Once upon a time, teams aggressively relied upon the lack of a salary cap for coaches to justify spending as much as they wanted in order to attract the head coaches and assistant coaches they needed. At some point since the Buccaneers underscored the importance of a head coach by giving up two first-round picks, two second-round picks, and $8 million for the rights to Jon Gruden, teams decided that a coach doesn’t have that much value.
Or, more accurately, teams decided not to acknowledge that a coach doesn’t have that much value, by not investing that kind of value in coaches.
That may be changing, at least in one NFL city. For the first time in a long time, an NFL owner publicly pointed out that NFL teams have no spending restrictions when it comes to paying coaches.
“The National Football League has a salary cap for players, and so it’s very competitive,” Raiders owner Mark Davis said during Tuesday’s press conference (re)introducing Jon Gruden. “And there’s parity, so to speak. And I think one of the big differences in teams is the front office or the coaching staffs and those things. There’s no cap there.”
Indeed there isn’t. And based on the lack of growth in the coaching market relative to the salary cap and player compensation, there’s plenty more money that could be and should be paid to the best coaches.
Really, what makes more sense, spending $25 million per year in a capped environment on Derek Carr or spending $25 million in the absence of a cap on Bill Belichick?
The NFL necessarily colludes in a variety of ways, and it’s fair to wonder based on the failure of the coaching market to grow in a manner commensurate with other objective indicators like the salary cap and player compensation whether owners have a wink-nod understanding that coaches won’t be getting paid as much as maybe they should or could.

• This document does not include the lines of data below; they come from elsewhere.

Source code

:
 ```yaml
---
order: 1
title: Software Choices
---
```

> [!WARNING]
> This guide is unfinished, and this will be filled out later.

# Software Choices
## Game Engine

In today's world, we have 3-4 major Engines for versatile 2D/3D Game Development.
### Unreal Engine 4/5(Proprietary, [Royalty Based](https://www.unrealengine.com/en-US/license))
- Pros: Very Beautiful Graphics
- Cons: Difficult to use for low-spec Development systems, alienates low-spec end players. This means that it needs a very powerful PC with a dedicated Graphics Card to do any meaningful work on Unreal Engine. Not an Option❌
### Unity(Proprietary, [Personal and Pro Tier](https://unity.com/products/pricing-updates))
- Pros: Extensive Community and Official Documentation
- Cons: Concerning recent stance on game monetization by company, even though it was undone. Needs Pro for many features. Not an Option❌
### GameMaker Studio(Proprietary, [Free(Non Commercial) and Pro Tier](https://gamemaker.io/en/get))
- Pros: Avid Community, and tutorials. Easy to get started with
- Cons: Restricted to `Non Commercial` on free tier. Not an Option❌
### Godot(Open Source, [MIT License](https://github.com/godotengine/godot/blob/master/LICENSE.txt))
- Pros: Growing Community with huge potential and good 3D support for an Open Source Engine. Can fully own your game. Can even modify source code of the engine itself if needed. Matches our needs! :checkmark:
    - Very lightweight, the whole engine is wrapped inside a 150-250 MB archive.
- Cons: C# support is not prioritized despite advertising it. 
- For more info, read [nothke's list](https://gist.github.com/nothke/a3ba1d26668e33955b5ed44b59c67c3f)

Davis, in a desire to exit Oakland and enter Las Vegas the right way, is ignoring whatever preferences may have been communicated from the Management Council to the teams about blowing the curve on coaching pay. Or maybe the league is looking the other way, in an effort to help the Raiders thrive in their eventual new city.
Regardless, it will be interesting to see whether other teams will once again embrace the “no salary cap in coaching” mantra, and behave accordingly.